Contents and Objectives
The aim of this project is to build two "Test-Boxes" being placed in real ambient conditions, and successfully apply a model predictive controller for a TABS – being part of each Test-Box – in one Test-Box. The given constraints are: efficient energy utilization, maximization of thermal comfort and robustness. A predictive controller utilizing a simple model of the control process and weather forecast data as input data is planned and realized for this purpose. In addition, the complex model aids to optimally place sensors, which will be used to frequently assimilate the simple model during real time operation of the predictive controller. The second Test-Box operated with a standard hysteresis controller serves as reference case. To monitor actual values, the Test-Boxes and the TABS will be equipped with a number of sensors. Maximum accuracy for in situ weather data will be attained placing a weather station close to the Test-Boxes; obtained data will be used to investigate different approaches for in situ weather forecast optimization.
The research project is divided into four work packages:
1. State of the art, Problem Analysis, Solution Concepts
In this phase of the project, literature is screened and a concise literature review is compiled. Furthermore, results and findings from relevant preliminary projects are collated. Within the framework of a workshop, to which developers and users in the area of thermal building conditioning are invited, topics such as research needs are discussed and the exchange of experiences concerning the research topic takes place. In addition, the opinion of experts on different topics is brought into the planning-phase of the Test-Box set up. In the case of weather forecasting, an overview of the operation of the different methods for site optimization of weather forecast data is provided.
2. Test box assembly, system identification, weather forecast
Within the scope of this work package mechanical, electrical and hydraulic assembly work is necessary for the construction of the test boxes and the installation of the weather station. This work also requires appropriate commissioning for various trades. In addition, the planned measurements require the installation of IT hardware (database, set-up of various interfaces) and the statistical data evaluation.

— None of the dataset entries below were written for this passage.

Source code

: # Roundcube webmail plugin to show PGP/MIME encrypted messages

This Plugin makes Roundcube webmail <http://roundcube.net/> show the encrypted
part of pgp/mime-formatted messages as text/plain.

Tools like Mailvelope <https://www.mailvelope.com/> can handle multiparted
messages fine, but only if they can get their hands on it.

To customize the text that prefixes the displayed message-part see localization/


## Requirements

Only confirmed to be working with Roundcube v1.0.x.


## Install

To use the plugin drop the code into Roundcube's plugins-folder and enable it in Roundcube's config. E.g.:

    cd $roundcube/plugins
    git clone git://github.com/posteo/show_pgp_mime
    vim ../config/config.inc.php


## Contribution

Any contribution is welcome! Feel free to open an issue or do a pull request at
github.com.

3. Measurement, simulation, controller analysis
The methods in this work package are similar to those from the previous work packages. It is also necessary to compare the test results from the two test boxes for different controllers and additional modelling and simulation for controller design and optimization. Statistical data analysis plays a central role. Preparations for the last work package are similar to those in the first work package.

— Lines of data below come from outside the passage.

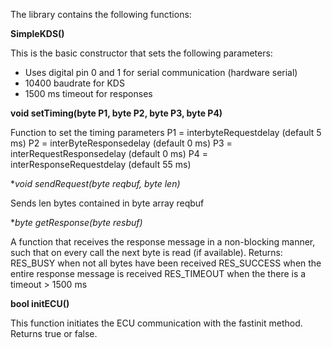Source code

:The library contains the following functions:

**SimpleKDS()**

This is the basic constructor that sets the following parameters:
- Uses digital pin 0 and 1 for serial communication (hardware serial)
- 10400 baudrate for KDS
- 1500 ms timeout for responses

**void setTiming(byte P1, byte P2, byte P3, byte P4)**

Function to set the timing parameters
P1 = interbyteRequestdelay (default 5 ms)
P2 = interByteResponsedelay (default 0 ms)
P3 = interRequestResponsedelay (default 0 ms)
P4 = interResponseRequestdelay (default 55 ms)

**void sendRequest(byte *reqbuf, byte len)**

Sends len bytes contained in byte array reqbuf

**byte getResponse(byte *resbuf)**

A function that receives the response message in a non-blocking manner, such that on every call the next byte is read (if available).
Returns:
RES_BUSY when not all bytes have been received 
RES_SUCCESS when the entire response message is received
RES_TIMEOUT when the there is a timeout > 1500 ms

**bool initECU()**

This function initiates the ECU communication with the fastinit method. Returns true or false.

4. Integral testing and method evaluation
The methods are similar to those from the previous work package and relate to the evaluation of the results. To obtain statements about expected behavior and implications for similar applications, theoretical considerations and interpretations are necessary. Within the scope of this work package the economic costs are also touched.

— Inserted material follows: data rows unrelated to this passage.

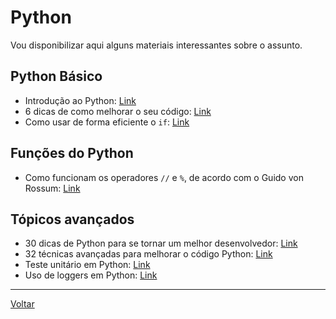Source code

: # Python

Vou disponibilizar aqui alguns materiais interessantes sobre o assunto.

## Python Básico

* Introdução ao Python: [Link](https://towardsdatascience.com/introduction-to-python-c43e17aaa78b)
* 6 dicas de como melhorar o seu código: [Link](https://towardsdatascience.com/python-6-coding-hygiene-tips-that-helped-me-got-promoted-c70b4380f1c7)
* Como usar de forma eficiente o `if`: [Link](https://towardsdatascience.com/elegant-and-efficient-usage-of-if-else-clauses-d41d3e88fe07)

## Funções do Python

* Como funcionam os operadores `//` e `%`, de acordo com o Guido von Rossum: [Link](http://python-history.blogspot.com/2010/08/why-pythons-integer-division-floors.html)


## Tópicos avançados

* 30 dicas de Python para se tornar um melhor desenvolvedor: [Link](https://medium.com/pythonland/30-python-language-tricks-that-will-make-you-a-better-coder-f08f811a7b0f)
* 32 técnicas avançadas para melhorar o código Python: [Link](https://betterprogramming.pub/thirty-two-advanced-techniques-for-better-python-code-6717226eb611)
* Teste unitário em Python: [Link](https://levelup.gitconnected.com/unit-testing-in-python-mocking-patching-and-dependency-injection-301280db2fed)
* Uso de loggers em Python: [Link](https://levelup.gitconnected.com/python-logger-better-than-print-statements-ba453e512308)

---

[Voltar](https://victor0machado.github.io/)
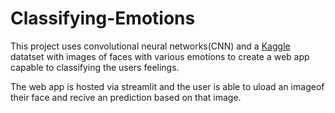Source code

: # Classifying-Emotions

This project uses convolutional neural networks(CNN) and a [Kaggle](https://www.kaggle.com/datasets/sudarshanvaidya/random-images-for-face-emotion-recognition) datatset with images of faces with various emotions to create a web app capable to classifying the users feelings. 

The web app is hosted via streamlit and the user is able to uload an imageof their face and recive an prediction based on that image.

A major result is predictive energy efficient heating and cooling by means of a TABS without any losses of the level of comfort (undercooling). One aim is the reduction of energy demand – required for cooling – by at least 10%, for the predictive controlled Test-Box. The project should provide insight to parameterization rules of a predictive controller for TABS, dependent on easily available physical parameters. Another important result is the identification of the optimal sensor positions for the purpose of model assimilation, to allow for a simple thermal model as part of the predictive controller. A maximum of transferability is aimed at to assure usability for similar applications in different environment.
Prospects / Suggestions for future research
The end of this project marks and suggests the beginning of a new project. This is especially true because the results with respect to the potential energy savings are motivating, and second the findings on the subject of MPC with respect to buildings (building dynamics model, cost function) within the framework of the simple real test environment give confidence for a larger, more complex building project with high success potential. The content to be treated would be, above all, the question how to link prototypical thermal zone models (as designed and examined for the controller in this research) in the context of a more complex controller model for a large building, and special features of the model parameter identification in this case.
Concerning a practical implementation in commercial style, it still needs to be clarified whether tools and algorithms as used in the project (MATLAB, MPC-Toolbox, YALMIP, Gurobi-Solver) can at least be partially used in this way, or whether a partial or complete self-development of the necessary algorithms is to be preferred.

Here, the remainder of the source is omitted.